With Larissa Peixoto Gomes I discuss Brazilian democratic institutions from a feminist perspective. Based on her research and personal experiences, she shares with us the difficulties that women in politics face and how institutions and conditions make it hard for them to win political office. We review the Brazilian open-list proportional representation electoral system and the federal structure. Larissa has a pointed opinion about how institutions should be changed to make the political system work for all citizens and all government levels. And she explains why money has such a significant influence on political power.

Larissa Peixoto Gomes is a researcher at the Wales Governance Centre of Cardiff University. She received her PhD in Political Science from the Federal University of Minas Gerais, Brazil. In her PhD thesis she compared the substantive representation of women in Brazil, the United Kingdom, and Sweden. Her research is focused on political institutions, political representation, elections, gender, and ethnic minorities. She regularly contributes to the public discussion of democratic institutions and women in politics. So for anyone interested in the latest developments in Brazilian politics, she is definitely a great resource, and I link to her website and Twitter in the show notes.

Full Transcript:

Introduction: 

Hello and welcome to the Rules of the Game podcast, where it is my job to discuss and compare democratic institutions.

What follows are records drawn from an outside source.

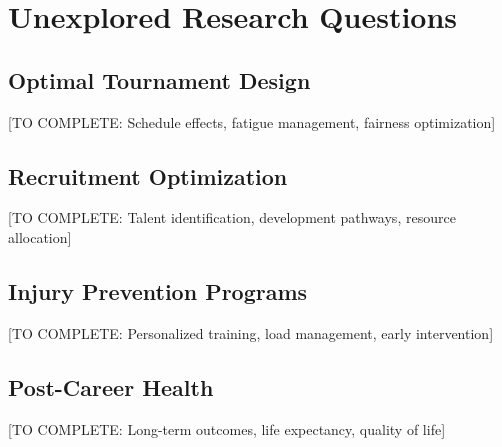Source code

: \section{Unexplored Research Questions}

\subsection{Optimal Tournament Design}

[TO COMPLETE: Schedule effects, fatigue management, fairness optimization]

\subsection{Recruitment Optimization}

[TO COMPLETE: Talent identification, development pathways, resource allocation]

\subsection{Injury Prevention Programs}

[TO COMPLETE: Personalized training, load management, early intervention]

\subsection{Post-Career Health}

[TO COMPLETE: Long-term outcomes, life expectancy, quality of life]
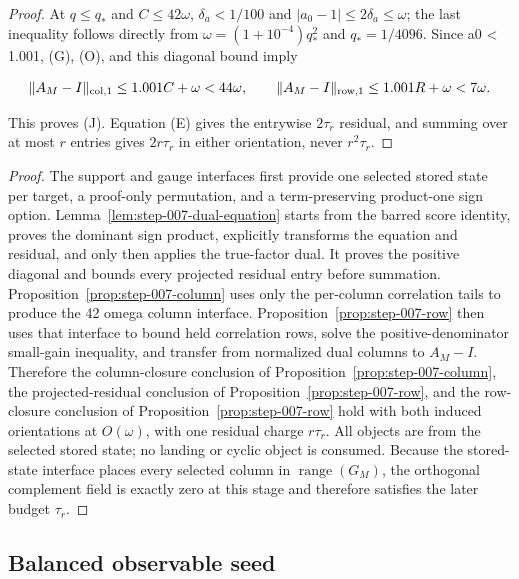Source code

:\begin{proposition}
\begin{proof}
At $q\le q_*$ and $C\le42\omega$, $\delta_a<1/100$ and
$|a_0-1|\le2\delta_a\le\omega$; the last inequality follows directly from
$\omega=(1+10^{-4})q_*^2$ and $q_*=1/4096$.
Since a0 < 1.001, (G), (O), and this diagonal bound imply

\[
\|A_M-I\|_{\rm col,1}\le1.001C+\omega<44\omega,\qquad
\|A_M-I\|_{\rm row,1}\le1.001R+\omega<7\omega.
\]

This proves (J). Equation (E) gives the entrywise $2\tau_r$ residual, and
summing over at most $r$ entries gives $2r\tau_r$ in either orientation,
never $r^2\tau_r$.\quad\Box

\end{proof}
\end{proposition}
\begin{proof}
The support and gauge interfaces first provide one selected
stored state per target, a proof-only permutation, and a term-preserving
product-one sign option.  Lemma~\ref{lem:step-007-dual-equation} starts from the
barred score identity, proves the dominant sign product, explicitly
transforms the equation and residual, and only then applies the true-factor
dual.  It proves the positive diagonal and bounds every projected residual
entry before summation.  Proposition~\ref{prop:step-007-column} uses
only the per-column correlation tails to produce the 42 omega
column interface.  Proposition~\ref{prop:step-007-row} then uses that interface
to bound held correlation rows, solve the positive-denominator small-gain
inequality, and transfer from normalized dual columns to $A_M-I$. Therefore
the column-closure conclusion of Proposition~\ref{prop:step-007-column}, the projected-residual conclusion of Proposition~\ref{prop:step-007-row}, and the row-closure conclusion of Proposition~\ref{prop:step-007-row} hold with both induced orientations at
$O(\omega)$, with one residual charge $r\tau_r$. All objects are from the
selected stored state; no landing or cyclic object is consumed.
Because the stored-state interface places every selected column in
$\operatorname{range}(G_M)$, the orthogonal complement field is exactly zero
at this stage and therefore satisfies the later budget $\tau_r$.
\end{proof}

\subsection{Balanced observable seed}\label{app:step-008}

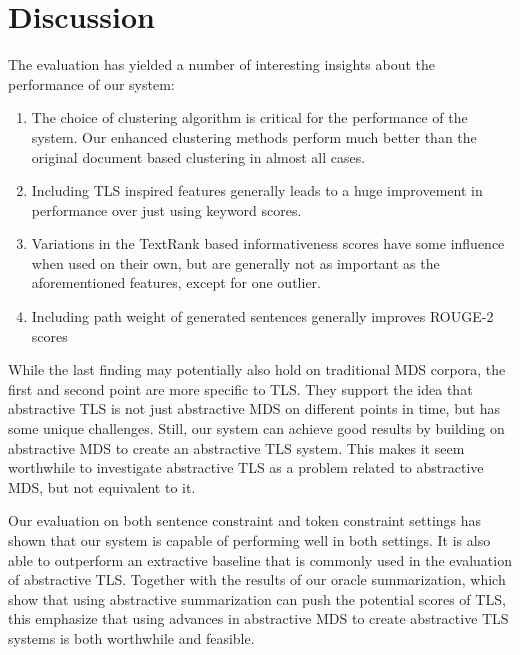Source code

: \documentclass[a4paper,BCOR=10mm]{report}
\numberwithin{lemma}{chapter}
\numberwithin{definition}{chapter}
\begin{document}
%

\section{Discussion}

The evaluation has yielded a number of interesting insights about the performance of our system:

\begin{enumerate}
    \item{The choice of clustering algorithm is critical for the performance of the system. Our enhanced clustering methods perform much better than the original document based clustering in almost all cases.}
    \item{Including TLS inspired features generally leads to a huge improvement in performance over just using keyword scores.}
    \item{Variations in the TextRank based informativeness scores have some influence when used on their own, but are generally not as important as the aforementioned features, except for one outlier.}
    \item{Including path weight of generated sentences generally improves ROUGE-2 scores}
\end{enumerate}

While the last finding may potentially also hold on traditional MDS corpora, the first and second point are more specific to TLS.
They support the idea that abstractive TLS is not just abstractive MDS on different points in time, but has some unique challenges.
Still, our system can achieve good results by building on abstractive MDS to create an abstractive TLS system.
This makes it seem worthwhile to investigate abstractive TLS as a problem related to abstractive MDS, but not equivalent to it.

Our evaluation on both sentence constraint and token constraint settings has shown that our system is capable of performing well in both settings. It is also able to outperform an extractive baseline that is commonly used in the evaluation of abstractive TLS.
Together with the results of our oracle summarization, which show that using abstractive summarization can push the potential scores of TLS, this emphasize that using advances in abstractive MDS to create abstractive TLS systems is both worthwhile and feasible.
\end{document}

Women in Brazil have consistently been underrepresented in politics. What are the reasons for this lack of women’s political power in this vast democracy? How do formal and informal institutions hinder fair representation of women? How could the political system be changed to reflect the true interest and character of Brazilian society?

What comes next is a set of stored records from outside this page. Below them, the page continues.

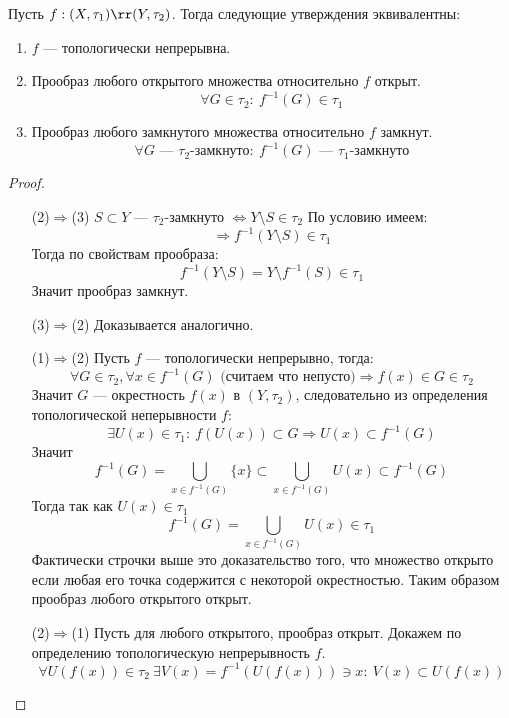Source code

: \begin{theorem}
	\label{th:ctc}
	Пусть $f: (X, \tau_1)\rr(Y,\tau_2)$. Тогда следующие утверждения эквивалентны:
	\begin{enumerate}
		\item $f$ --- топологически непрерывна. 
		\item Прообраз любого открытого множества относительно $f$ открыт.
		$$
		\forall G \in \tau_2: \ f^{-1}(G) \in \tau_1
		$$ 
		\item Прообраз любого замкнутого множества относительно $f$ замкнут. 
		$$
		\forall G \text{ --- $\tau_2$-замкнуто}: \ f^{-1}(G) \text{ --- $\tau_1$-замкнуто}
		$$
	\end{enumerate} 
	
\end{theorem}
\begin{proof}
	\hfill
	\begin{enumerate}
		\item[(2)$\Rightarrow$(3)] $S \subset Y$ --- $\tau_2$-замкнуто $\Leftrightarrow Y \setminus S \in \tau_2$ По условию имеем:
		$$\Rightarrow f^{-1}(Y\setminus S) \in \tau_1$$
		Тогда по свойствам прообраза:
		$$
		f^{-1}(Y\setminus S) = Y\setminus f^{-1}(S) \in \tau_1
		$$
		Значит прообраз замкнут. 
		\item[(3)$\Rightarrow$(2)] Доказывается аналогично.
		\item [(1)$\Rightarrow$(2)] Пусть $f$ --- топологически непрерывно, тогда: 
		$$
		\forall G \in \tau_2, \forall x \in f^{-1}(G) \text{ (считаем что непусто)} \Rightarrow f(x) \in G \in \tau_2
		$$
		Значит $G$ --- окрестность $f(x)$ в $(Y, \tau_2)$, следовательно из определения топологической неперывности $f$:
		$$
		\exists U(x) \in \tau_1: \ f(U(x)) \subset G \Rightarrow U(x) \subset f^{-1}(G)
		$$
		Значит 
		$$
		f^{-1}(G)= \bigcup_{x \in f^{-1}(G)} \{x\} \subset \bigcup_{x \in f^{-1}(G)} U(x) \subset f^{-1}(G)
		$$
		Тогда так как $U(x) \in \tau_1$
		$$
		f^{-1}(G) = \bigcup_{x \in f^{-1}(G)} U(x) \in \tau_1
		$$
		Фактически строчки выше это доказательство того, что множество открыто если любая его точка содержится с некоторой окрестностью. Таким образом прообраз любого открытого открыт. 
		\item[(2)$\Rightarrow$(1)] Пусть для любого открытого, прообраз открыт. Докажем по определению топологическую непрерывность $f$. 
		$$
		\forall U(f(x)) \in \tau_2 \ \exists V(x) = f^{-1}(U(f(x))) \ni x: \ V(x) \subset U(f(x))
		$$
	\end{enumerate}
\end{proof}

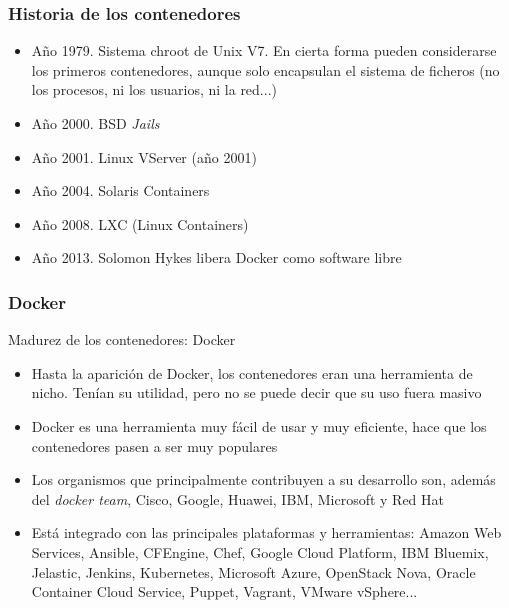 \documentclass[ucs]{beamer}
\begin{document}
\begin{frame}[fragile]
\frametitle{Historia de los contenedores}



\begin{itemize}
\item
Año 1979. Sistema chroot de Unix V7. En cierta forma pueden considerarse los primeros
contenedores, aunque solo encapsulan el sistema de ficheros (no los procesos, ni los usuarios,
ni la red...)

\item
Año 2000. BSD \emph{Jails} 

\item
Año 2001. Linux VServer (año 2001)

\item
Año 2004. Solaris Containers

\item
Año 2008. LXC (Linux Containers)

\item
Año 2013. Solomon Hykes libera Docker como software libre

\end{itemize}

\end{frame}




\begin{frame}[fragile]
\frametitle{Docker}

Madurez de los contenedores: Docker 


\begin{itemize}
\item
Hasta la aparición de Docker, los contenedores eran una herramienta de nicho.
Tenían su utilidad, pero no se puede decir que su uso fuera masivo
\item
Docker es una herramienta muy fácil de usar y muy eficiente, hace que los contenedores
pasen a ser muy populares

\item
Los organismos que principalmente contribuyen a su desarrollo son, además del \emph{docker team}, 
 Cisco, Google, Huawei, IBM, Microsoft y Red Hat
\item
Está integrado con las principales plataformas y herramientas:
 Amazon Web Services, Ansible, CFEngine, Chef, Google Cloud Platform, IBM Bluemix, Jelastic, Jenkins, Kubernetes,
Microsoft Azure, OpenStack Nova, Oracle Container Cloud Service, Puppet, Vagrant, VMware vSphere...


\end{itemize}

\end{frame}
\end{document}
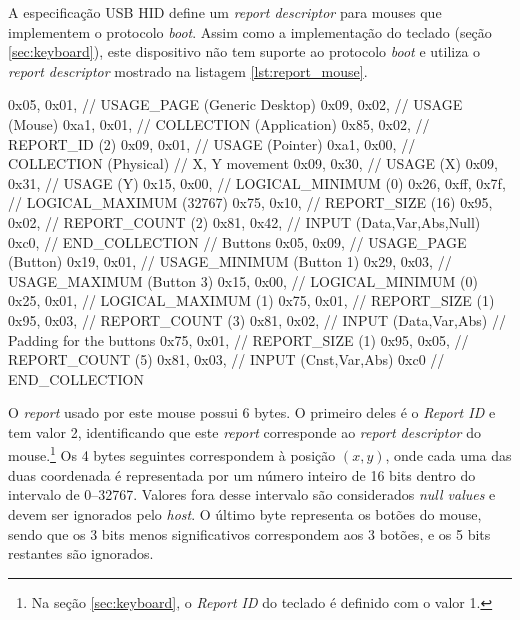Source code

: \documentclass[brazil,pagestart=firstchapter]{abnt}
\begin{document}
A especificação \ac{USB} \ac{HID} define um \textit{report descriptor} para
mouses que implementem o protocolo \textit{boot}. \cite[p.~61]{usbhid} Assim
como a implementação do teclado (seção \ref{sec:keyboard}), este dispositivo
não tem suporte ao protocolo \textit{boot} e utiliza o \textit{report
descriptor} mostrado na listagem \ref{lst:report_mouse}.

\begin{ccode}[numbers=none, float=h, label={lst:report_mouse},
	caption={\textit{Report descriptor} do mouse USB}
]
	0x05, 0x01,        // USAGE_PAGE (Generic Desktop)
	0x09, 0x02,        // USAGE (Mouse)
	0xa1, 0x01,        // COLLECTION (Application)
	0x85, 0x02,	       //   REPORT_ID (2)
	0x09, 0x01,        //   USAGE (Pointer)
	0xa1, 0x00,        //   COLLECTION (Physical)
	// X, Y movement
	0x09, 0x30,        //     USAGE (X)
	0x09, 0x31,        //     USAGE (Y)
	0x15, 0x00,        //     LOGICAL_MINIMUM (0)
	0x26, 0xff, 0x7f,  //     LOGICAL_MAXIMUM (32767)
	0x75, 0x10,        //     REPORT_SIZE (16)
	0x95, 0x02,        //     REPORT_COUNT (2)
	0x81, 0x42,        //     INPUT (Data,Var,Abs,Null)
	0xc0,              //   END_COLLECTION
	// Buttons
	0x05, 0x09,        //   USAGE_PAGE (Button)
	0x19, 0x01,        //   USAGE_MINIMUM (Button 1)
	0x29, 0x03,        //   USAGE_MAXIMUM (Button 3)
	0x15, 0x00,        //   LOGICAL_MINIMUM (0)
	0x25, 0x01,        //   LOGICAL_MAXIMUM (1)
	0x75, 0x01,        //   REPORT_SIZE (1)
	0x95, 0x03,        //   REPORT_COUNT (3)
	0x81, 0x02,        //   INPUT (Data,Var,Abs)
	// Padding for the buttons
	0x75, 0x01,        //   REPORT_SIZE (1)
	0x95, 0x05,        //   REPORT_COUNT (5)
	0x81, 0x03,        //   INPUT (Cnst,Var,Abs)
	0xc0               // END_COLLECTION
\end{ccode}

O \textit{report} usado por este mouse possui 6 bytes. O primeiro deles é
o \textit{Report ID} e tem valor 2, identificando que este \textit{report}
corresponde ao \textit{report descriptor} do mouse.\footnote{
	Na seção \ref{sec:keyboard}, o \textit{Report ID} do teclado é definido
	com o valor 1.
} Os 4 bytes seguintes correspondem à posição $(x, y)$, onde cada uma das
duas coordenada é representada por um número inteiro de 16 bits dentro do
intervalo de \numrange{0}{32767}. Valores fora desse intervalo são
considerados \textit{null values} e devem ser ignorados pelo \textit{host}.
\cite[p.~20]{usbhid} O último byte representa os botões do mouse, sendo que
os 3 bits menos significativos correspondem aos 3 botões, e os 5 bits
restantes são ignorados.
\end{document}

With Larissa Peixoto Gomes I discuss Brazilian democratic institutions from a feminist perspective. Based on her research and personal experiences, she shares with us the difficulties that women in politics face and how institutions and conditions make it hard for them to win political office. We review the Brazilian open-list proportional representation electoral system and the federal structure. Larissa has a pointed opinion about how institutions should be changed to make the political system work for all citizens and all government levels. And she explains why money has such a significant influence on political power.

Larissa Peixoto Gomes is a researcher at the Wales Governance Centre of Cardiff University. She received her PhD in Political Science from the Federal University of Minas Gerais, Brazil. In her PhD thesis she compared the substantive representation of women in Brazil, the United Kingdom, and Sweden. Her research is focused on political institutions, political representation, elections, gender, and ethnic minorities. She regularly contributes to the public discussion of democratic institutions and women in politics. So for anyone interested in the latest developments in Brazilian politics, she is definitely a great resource, and I link to her website and Twitter in the show notes.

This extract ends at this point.